DSMMM BAŞKANI VURAL: MAHKEMEYE BAŞVURAN VAR
Bölge illerinde toplam sekiz şirketin konkordato talebinde bulunduğunu doğrulayan Diyarbakır Serbest Muhasebeci Mali Müşavirler Odası (DSMMM) Başkanı Mustafa Vural, “Türkiye’nin batı ilerinden sonra ilk kez bölge illerinde de ekonomik sorun yaşayan bazı firmalarımız konkordato için mahkemeye başvurdu”diye konuştu.
SORUN BANKALARIN FAİZ ORANLARINDA
Diyarbakır Ticaret ve Sanayi Odası Başkanı Mehmet Kaya ise, ülkede büyük bir krizin yaşandığını, iş insanlarının döviz kurundan çok bankaların yüksek faiz oranlarından etkilendiğini belirterek, “Dövizin belirli bir rakama gerilemesi ile temel sorunun bankadaki faiz oranları olduğu ortaya çıktı. Banka faizlerinin yüksek olması bölgedeki iş insanının etkileyen en önemli unsurlardan biridir.
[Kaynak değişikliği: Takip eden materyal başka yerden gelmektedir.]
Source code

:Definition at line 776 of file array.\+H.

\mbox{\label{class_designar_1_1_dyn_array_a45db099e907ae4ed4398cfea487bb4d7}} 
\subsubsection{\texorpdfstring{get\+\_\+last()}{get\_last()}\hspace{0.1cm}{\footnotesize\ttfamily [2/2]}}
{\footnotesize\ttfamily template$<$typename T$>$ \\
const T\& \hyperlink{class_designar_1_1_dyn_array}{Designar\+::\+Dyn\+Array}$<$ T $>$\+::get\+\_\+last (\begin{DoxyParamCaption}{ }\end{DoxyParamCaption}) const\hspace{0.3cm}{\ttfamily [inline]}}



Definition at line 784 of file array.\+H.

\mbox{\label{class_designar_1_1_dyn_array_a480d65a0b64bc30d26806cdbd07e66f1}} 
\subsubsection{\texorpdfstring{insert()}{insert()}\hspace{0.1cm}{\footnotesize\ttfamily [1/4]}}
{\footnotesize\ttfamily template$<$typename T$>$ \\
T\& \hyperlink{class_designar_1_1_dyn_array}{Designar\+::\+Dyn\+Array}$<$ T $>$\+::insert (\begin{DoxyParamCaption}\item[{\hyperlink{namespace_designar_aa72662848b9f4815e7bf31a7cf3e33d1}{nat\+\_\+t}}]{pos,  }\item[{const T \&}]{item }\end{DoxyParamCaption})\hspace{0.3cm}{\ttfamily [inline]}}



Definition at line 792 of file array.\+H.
Bankalar yaşanan bu süreci ve krizi başka bir yapıya dönüştürmeye çalışıyorlar. Çok sağlamcı, kredileri olan iş insanlarının kredilerini kullandırmayan, keyfi faiz uygulamaları gibi uygulamaları var. Her ne kadar Hükümetin disipline yönelik çağrıları olsa bile keyfiyet devam ediyor. Hükümetin uyarılarına rağmen keyfiyet devam ediyor. Zaten hükümetin çağrılarını da çok dikkate almıyorlar” dedi.
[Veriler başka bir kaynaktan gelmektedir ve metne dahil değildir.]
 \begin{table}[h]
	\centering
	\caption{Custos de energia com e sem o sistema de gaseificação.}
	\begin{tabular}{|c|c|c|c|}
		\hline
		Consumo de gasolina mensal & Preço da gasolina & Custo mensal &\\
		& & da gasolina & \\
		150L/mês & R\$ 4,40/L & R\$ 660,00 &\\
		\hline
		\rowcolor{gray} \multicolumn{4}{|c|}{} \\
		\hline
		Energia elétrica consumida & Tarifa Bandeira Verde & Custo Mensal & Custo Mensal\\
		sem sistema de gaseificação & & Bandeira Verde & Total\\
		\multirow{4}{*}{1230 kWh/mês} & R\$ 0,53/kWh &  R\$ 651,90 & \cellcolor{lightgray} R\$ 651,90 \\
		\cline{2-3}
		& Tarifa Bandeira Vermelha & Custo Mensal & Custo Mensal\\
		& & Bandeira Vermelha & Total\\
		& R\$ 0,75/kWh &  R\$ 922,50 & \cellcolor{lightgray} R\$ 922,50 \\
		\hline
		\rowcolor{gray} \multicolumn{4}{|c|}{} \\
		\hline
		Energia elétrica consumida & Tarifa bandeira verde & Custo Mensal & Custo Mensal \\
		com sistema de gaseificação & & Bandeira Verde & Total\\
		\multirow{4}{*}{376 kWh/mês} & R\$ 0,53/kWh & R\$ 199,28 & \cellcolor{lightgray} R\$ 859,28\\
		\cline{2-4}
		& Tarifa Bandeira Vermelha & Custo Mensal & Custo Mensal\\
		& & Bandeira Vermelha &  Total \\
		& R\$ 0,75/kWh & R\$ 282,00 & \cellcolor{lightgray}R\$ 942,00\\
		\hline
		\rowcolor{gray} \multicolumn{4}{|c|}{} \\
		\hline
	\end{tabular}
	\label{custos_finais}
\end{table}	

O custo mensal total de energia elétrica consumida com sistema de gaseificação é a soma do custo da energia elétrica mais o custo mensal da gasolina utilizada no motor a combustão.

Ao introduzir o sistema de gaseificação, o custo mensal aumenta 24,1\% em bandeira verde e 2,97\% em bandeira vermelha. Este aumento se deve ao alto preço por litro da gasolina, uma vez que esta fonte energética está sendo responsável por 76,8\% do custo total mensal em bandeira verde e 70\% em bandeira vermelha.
“HÜKÜMET ELİNE TAŞIN ALTINA KOYMALI”
Hükümetin daha reel adımlar atması gerektiğini belirten Kaya, “Birincisi bankaların faiz oranları ve kredi kullanma ile ilgili kontrol sistemini disiplinli bir şekilde uygulama lazım. İkincisi KGF ve Nefes kredisini yeniden hayata geçirmek lazım. Bunlar sonuçta destekli ve faiz oranı düşük kredilerdir.Bankalara faiz indir diyerek faizler inmiyor. Kredi ver diyerek de bunu sağlayamıyor. Bu nedenle hükümetin taşın altına eline koyması lazım” diye konuştu.
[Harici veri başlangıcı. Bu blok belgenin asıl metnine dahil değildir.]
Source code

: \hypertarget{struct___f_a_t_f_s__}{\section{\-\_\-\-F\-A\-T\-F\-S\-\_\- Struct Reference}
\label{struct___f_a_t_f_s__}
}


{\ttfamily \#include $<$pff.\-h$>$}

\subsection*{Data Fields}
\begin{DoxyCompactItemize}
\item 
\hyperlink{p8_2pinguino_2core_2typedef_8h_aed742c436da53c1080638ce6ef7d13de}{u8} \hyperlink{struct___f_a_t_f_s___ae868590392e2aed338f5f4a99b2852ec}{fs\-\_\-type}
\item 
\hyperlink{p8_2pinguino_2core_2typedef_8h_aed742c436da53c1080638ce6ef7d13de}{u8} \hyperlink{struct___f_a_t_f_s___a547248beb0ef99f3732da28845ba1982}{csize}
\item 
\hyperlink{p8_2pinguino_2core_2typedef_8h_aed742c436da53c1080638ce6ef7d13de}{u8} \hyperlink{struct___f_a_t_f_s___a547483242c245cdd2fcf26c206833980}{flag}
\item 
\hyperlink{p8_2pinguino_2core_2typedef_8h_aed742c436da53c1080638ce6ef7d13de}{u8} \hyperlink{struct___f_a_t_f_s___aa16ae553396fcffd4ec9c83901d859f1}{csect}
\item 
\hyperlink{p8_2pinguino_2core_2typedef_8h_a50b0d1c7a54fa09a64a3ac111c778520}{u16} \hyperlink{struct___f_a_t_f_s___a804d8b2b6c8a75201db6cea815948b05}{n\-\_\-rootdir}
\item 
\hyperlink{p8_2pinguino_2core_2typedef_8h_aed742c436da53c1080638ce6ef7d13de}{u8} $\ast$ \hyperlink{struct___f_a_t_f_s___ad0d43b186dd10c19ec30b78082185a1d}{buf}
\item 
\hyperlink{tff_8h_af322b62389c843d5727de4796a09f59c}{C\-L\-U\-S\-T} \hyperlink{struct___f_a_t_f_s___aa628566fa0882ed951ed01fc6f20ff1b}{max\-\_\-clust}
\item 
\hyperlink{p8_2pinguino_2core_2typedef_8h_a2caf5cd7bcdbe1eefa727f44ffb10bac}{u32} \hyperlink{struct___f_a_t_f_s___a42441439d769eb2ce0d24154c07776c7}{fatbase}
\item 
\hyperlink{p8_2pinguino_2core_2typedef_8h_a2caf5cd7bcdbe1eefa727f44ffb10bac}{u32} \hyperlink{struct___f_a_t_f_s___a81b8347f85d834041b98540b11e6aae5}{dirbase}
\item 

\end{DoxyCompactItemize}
Kaya’nın devamla söyledikleri ise şöyle:
“Bu krizdeki en önemli şey imalat sektörü ve ihracata yönelik çalışmaları reel bir şekilde desteklenmesi gerektiği. Bölge ile ilgili 6. Teşvik rakamlarına baktığınız zaman son teşvik uygulaması da bölgeler arası farklılığı gidereceğine makas daha da açılmış. Buna yönelik reel adımlar atması lazım.Bölgeye özgü özel bir teşvik politikası geliştirmesi lazım. İran’a gıda ihracatının yasakladığı bir dönemde ve İran ile dünya ülkelerince ambargo uygulandığı bir dönemde Türkiye’nin Irak üzerinden daha etkin olabilmesi için bölgeyi güçlendirerek sektörleri desteklemesi lazım. Desteklerse ihraca rakamları artar ama dönüp baktığınız zaman maalesef hükümetin açıklamaları ve attığı adımlar bunları karşılayacak nitelikte değil.”
YANSIMASI FAZLA OLMADI
Bölgeye sıçrayan konkordato sorununa da değinen Kaya, “Bölgenin özelliğinden kaynaklı bir imece usulü dayanışmanın olduğunu görüyoruz. Bugüne kadar Diyarbakır’dan üç firmamız konkordato ilan etti. Bu rakamlar her yıl aslında olan bir şey. Rutin dönemlerde de 3-4 bazen de 10’nu bulan firmalarımız konkordato ilan edebiliyor. İflasla ilgili yaşanan konkordatolar daha çok batı illerinde oldu. Bölgede esnaf sürekli alacaklarına karşı bir senet çek olsun veya olmasın bir şekilde ilişkilerini devam ettiren bir pozisyonda olduğu için bize yansıması fazla olmadı” dedi.
Firmalarda sıkıntı olduğunu ama daha çok öz kaynaklarını değerlendirerek kredilere başvurarak pozisyonlarını düzeltmeye çalıştıklarını belirten Kaya,“Konkordato ilan eden firmalarımızın ikisi inşaat sektörü biri de hizmet sektöründe çalışıyor. Doğrudan bankanın yanlış uygulamalardan dolayı konkordato ilan ettiler” şeklinde konuştu.